We appreciate your interest in the bike facilities on the Flagler Bridge project.  The project team has reviewed your February 14, 2015 request and will implement the following lane configuration. A depiction is shown in the attached bridge typical section.

  • Reduce the vehicle travel lanes from four-12ft lanes to four-11ft lanes.  This will align with the proposed 11ft lanes east and west of the bridge.  This change provides an added benefit of increased space for bicyclists near the drainage inlets that collect storm water runoff from the bridge.
  • Provide a 2.5ft striped buffer between the travel lanes and bike lane.
  • Provide a 6ft bike lane.
  • Provide a “gutter stripe” 1.5ft from the roadway side of the barrier wall located between the bike lane and the sidewalk.
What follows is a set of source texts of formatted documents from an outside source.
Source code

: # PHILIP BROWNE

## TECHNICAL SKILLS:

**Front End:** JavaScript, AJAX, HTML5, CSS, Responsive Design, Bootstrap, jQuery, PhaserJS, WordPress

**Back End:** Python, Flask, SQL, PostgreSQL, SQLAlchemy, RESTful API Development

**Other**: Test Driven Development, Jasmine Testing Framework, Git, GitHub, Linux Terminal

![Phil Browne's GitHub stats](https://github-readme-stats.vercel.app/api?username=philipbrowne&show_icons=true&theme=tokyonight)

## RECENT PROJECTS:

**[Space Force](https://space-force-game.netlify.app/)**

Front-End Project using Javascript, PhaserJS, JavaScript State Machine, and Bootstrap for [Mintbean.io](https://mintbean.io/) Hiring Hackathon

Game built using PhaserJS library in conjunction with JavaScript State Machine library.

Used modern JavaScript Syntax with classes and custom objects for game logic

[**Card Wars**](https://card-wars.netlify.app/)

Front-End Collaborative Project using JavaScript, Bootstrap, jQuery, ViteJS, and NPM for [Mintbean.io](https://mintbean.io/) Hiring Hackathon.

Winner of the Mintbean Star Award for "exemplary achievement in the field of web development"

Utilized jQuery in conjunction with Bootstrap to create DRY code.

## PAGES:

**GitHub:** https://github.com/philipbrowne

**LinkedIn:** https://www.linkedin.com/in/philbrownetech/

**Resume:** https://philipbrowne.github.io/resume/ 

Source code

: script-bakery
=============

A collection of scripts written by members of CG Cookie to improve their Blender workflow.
Thank you again for your continued interest in the successful completion of the Flagler Bridge project.  If you have any further questions or concerns, please contact Jim Hughes, the Department’s project manager, at 954-777-4419 or via email at

Gerry O’Reilly, PE
District Four Secretary
Florida Department of Transportation

2015-07-02 16_36_09-Flagler Roadway Plan Updated 02-19-15.pdf - Adobe Acrobat

This is a very substantial improvement in bike facilities compared to the prior design, which was essentially a bike lane that shared space in the shoulder, as we wrote about in a prior blog piece titled “Why Johnny still won’t be able to ride to the beach”. This new design narrows the travel lanes from twelve feet to eleven feet, provides a striped buffer, and a generous bike lane of 6 feet wide.
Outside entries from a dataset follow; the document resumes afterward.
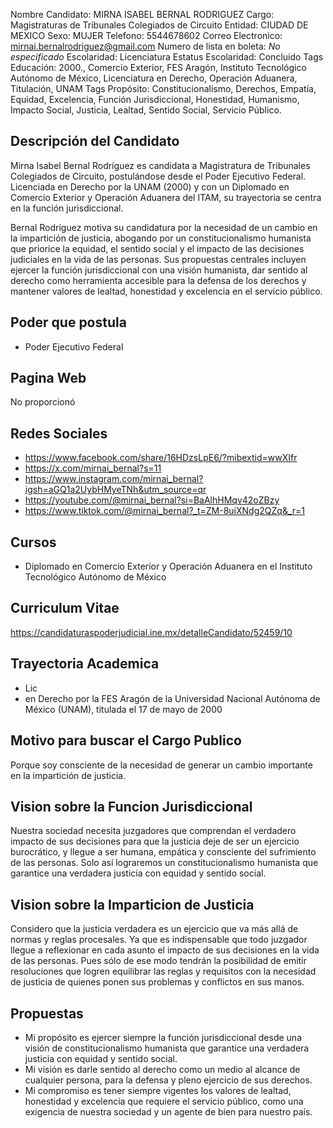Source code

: Nombre Candidato: MIRNA ISABEL BERNAL RODRIGUEZ
Cargo: Magistraturas de Tribunales Colegiados de Circuito
Entidad: CIUDAD DE MEXICO
Sexo: MUJER
Telefono: 5544678602
Correo Electronico: mirnai.bernalrodriguez@gmail.com
Numero de lista en boleta: *No especificado*
Escolaridad: Licenciatura
Estatus Escolaridad: Concluido
Tags Educación: 2000., Comercio Exterior, FES Aragón, Instituto Tecnológico Autónomo de México, Licenciatura en Derecho, Operación Aduanera, Titulación, UNAM
Tags Propósito: Constitucionalismo, Derechos, Empatía, Equidad, Excelencia, Función Jurisdiccional, Honestidad, Humanismo, Impacto Social, Justicia, Lealtad, Sentido Social, Servicio Público.


## Descripción del Candidato 

Mirna Isabel Bernal Rodríguez es candidata a Magistratura de Tribunales Colegiados de Circuito, postulándose desde el Poder Ejecutivo Federal. Licenciada en Derecho por la UNAM (2000) y con un Diplomado en Comercio Exterior y Operación Aduanera del ITAM, su trayectoria se centra en la función jurisdiccional.

Bernal Rodríguez motiva su candidatura por la necesidad de un cambio en la impartición de justicia, abogando por un constitucionalismo humanista que priorice la equidad, el sentido social y el impacto de las decisiones judiciales en la vida de las personas. Sus propuestas centrales incluyen ejercer la función jurisdiccional con una visión humanista, dar sentido al derecho como herramienta accesible para la defensa de los derechos y mantener valores de lealtad, honestidad y excelencia en el servicio público.


## Poder que postula

- Poder Ejecutivo Federal


## Pagina Web

No proporcionó


## Redes Sociales

- https://www.facebook.com/share/16HDzsLpE6/?mibextid=wwXIfr
- https://x.com/mirnai_bernal?s=11
- https://www.instagram.com/mirnai_bernal?igsh=aGQ1a2UybHMyeTNh&utm_source=qr
- https://youtube.com/@mirnai_bernal?si=BaAlhHMqv42oZBzy
- https://www.tiktok.com/@mirnai_bernal?_t=ZM-8uiXNdg2QZq&_r=1


## Cursos

- Diplomado en Comercio Exterior y Operación Aduanera en el Instituto Tecnológico Autónomo de México


## Curriculum Vitae

https://candidaturaspoderjudicial.ine.mx/detalleCandidato/52459/10


## Trayectoria Academica

- Lic
- en Derecho por la FES Aragón de la Universidad Nacional Autónoma de México (UNAM), titulada el 17 de mayo de 2000


## Motivo para buscar el Cargo Publico

Porque soy consciente de la necesidad de generar un cambio importante en la impartición de justicia.


## Vision sobre la Funcion Jurisdiccional

Nuestra sociedad necesita juzgadores que comprendan el verdadero impacto de sus decisiones para que la justicia deje de ser un ejercicio burocrático, y llegue a ser humana, empática y consciente del sufrimiento de las personas. Solo así lograremos un constitucionalismo humanista que garantice una verdadera justicia con equidad y sentido social.


## Vision sobre la Imparticion de Justicia

Considero que la justicia verdadera es un ejercicio que va más allá de normas y reglas procesales. Ya que es indispensable que todo juzgador llegue a reflexionar en cada asunto el impacto de sus decisiones en la vida de las personas. Pues sólo de ese modo tendrán la posibilidad de emitir resoluciones que logren equilibrar las reglas y requisitos con la necesidad de justicia de quienes ponen sus problemas y conflictos en sus manos.


## Propuestas

- Mi propósito es ejercer siempre la función jurisdiccional desde una visión de constitucionalismo humanista que garantice una verdadera justicia con equidad y sentido social.
- Mi visión es darle sentido al derecho como un medio al alcance de cualquier persona, para la defensa y pleno ejercicio de sus derechos.
- Mi compromiso es tener siempre vigentes los valores de lealtad, honestidad y excelencia que requiere el servicio público, como una exigencia de nuestra sociedad y un agente de bien para nuestro país.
Is this the ideal outcome? No. We had hoped for a protected bike lane, with a physical barrier between cars and bicyclists. We will continue to advocate for FDOT to implement safer designs on bridges that physically separate both pedestrians and bicyclists from fast-moving cars, so that little Johnny will indeed be able to ride to the beach comfortably and safely one day.

Nonetheless, as this design was already well under way and FDOT showed a willingness to take our concerns seriously for better bike facilities, Mr. O’Reilly and staff are to be commended for hearing the community’s voice.





  1. Nice work Jesse! What’s the status of Quadrille resurfacing?



    Timothy Hullihan, President
    TFH Architectural Services, LLC
    O: 561.557.2607
    C: 561.301.4616


    • Thanks, Tim. Persistence paid off and I’m certain if we hadn’t asked, the design would have remained status quo.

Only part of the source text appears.